-- About this exercise --
In the entries below, count every line that has the string "records", and answer with that count alone.

[Saved data entries]
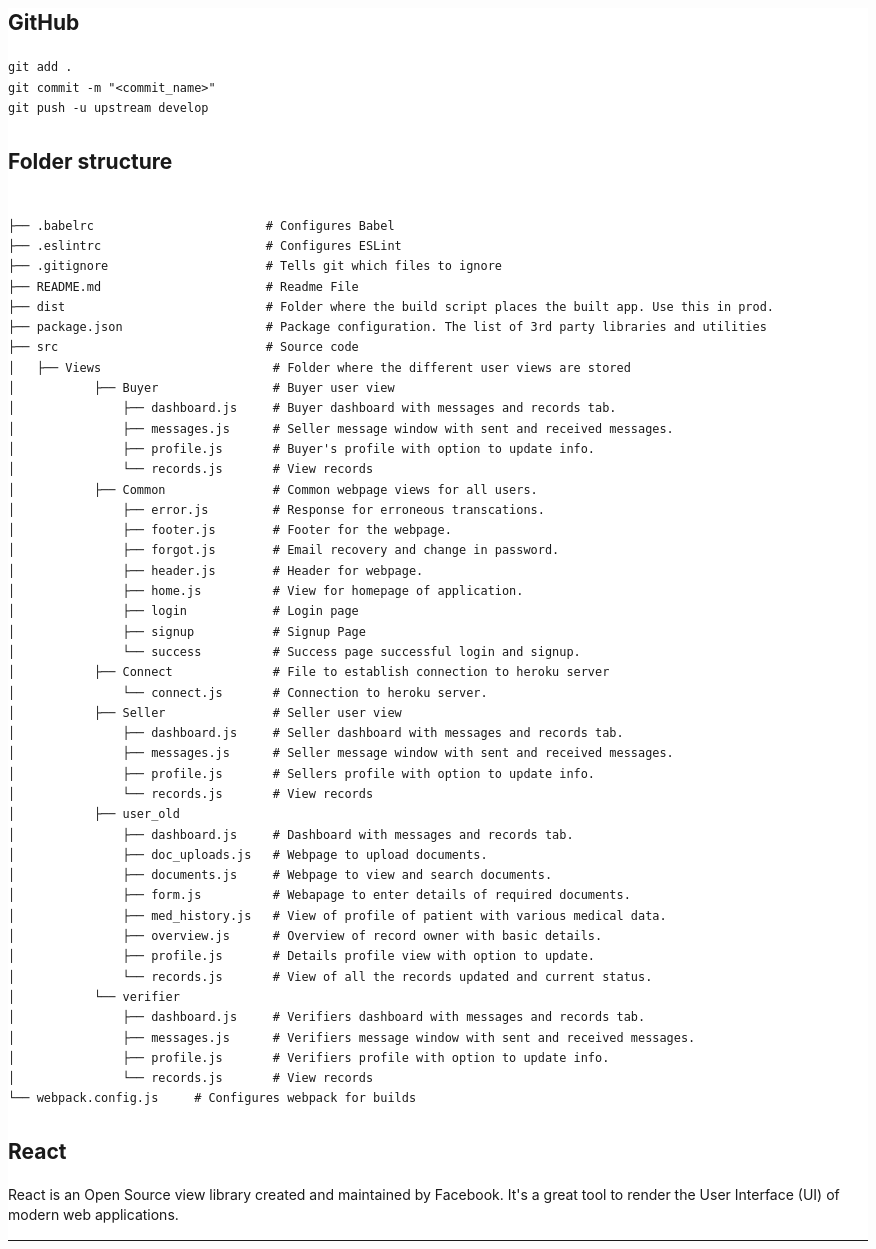 ## GitHub

```
git add .
git commit -m "<commit_name>"
git push -u upstream develop
```
## Folder structure
```

├── .babelrc                        # Configures Babel
├── .eslintrc                       # Configures ESLint
├── .gitignore                      # Tells git which files to ignore
├── README.md                       # Readme File
├── dist                            # Folder where the build script places the built app. Use this in prod.
├── package.json                    # Package configuration. The list of 3rd party libraries and utilities
├── src                             # Source code
│   ├── Views                        # Folder where the different user views are stored
│           ├── Buyer                # Buyer user view
│               ├── dashboard.js     # Buyer dashboard with messages and records tab.
│               ├── messages.js      # Seller message window with sent and received messages.
│               ├── profile.js       # Buyer's profile with option to update info.
│               └── records.js       # View records
│           ├── Common               # Common webpage views for all users.
│               ├── error.js         # Response for erroneous transcations.
│               ├── footer.js        # Footer for the webpage.
│               ├── forgot.js        # Email recovery and change in password.
│               ├── header.js        # Header for webpage.
│               ├── home.js          # View for homepage of application.
│               ├── login            # Login page 
│               ├── signup           # Signup Page
│               └── success          # Success page successful login and signup.
│           ├── Connect              # File to establish connection to heroku server
│               └── connect.js       # Connection to heroku server.
│           ├── Seller               # Seller user view
│               ├── dashboard.js     # Seller dashboard with messages and records tab.
│               ├── messages.js      # Seller message window with sent and received messages.
│               ├── profile.js       # Sellers profile with option to update info.
│               └── records.js       # View records
│           ├── user_old             
│               ├── dashboard.js     # Dashboard with messages and records tab.
│               ├── doc_uploads.js   # Webpage to upload documents.
│               ├── documents.js     # Webpage to view and search documents.
│               ├── form.js          # Webapage to enter details of required documents.
│               ├── med_history.js   # View of profile of patient with various medical data.
│               ├── overview.js      # Overview of record owner with basic details.
│               ├── profile.js       # Details profile view with option to update.
│               └── records.js       # View of all the records updated and current status.
│           └── verifier
│               ├── dashboard.js     # Verifiers dashboard with messages and records tab.
│               ├── messages.js      # Verifiers message window with sent and received messages.
│               ├── profile.js       # Verifiers profile with option to update info.
│               └── records.js       # View records
└── webpack.config.js     # Configures webpack for builds
```
## React
React is an Open Source view library created and maintained by Facebook. It's a great tool to render the User Interface (UI) of modern web applications.
<hr>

-- Written response --
8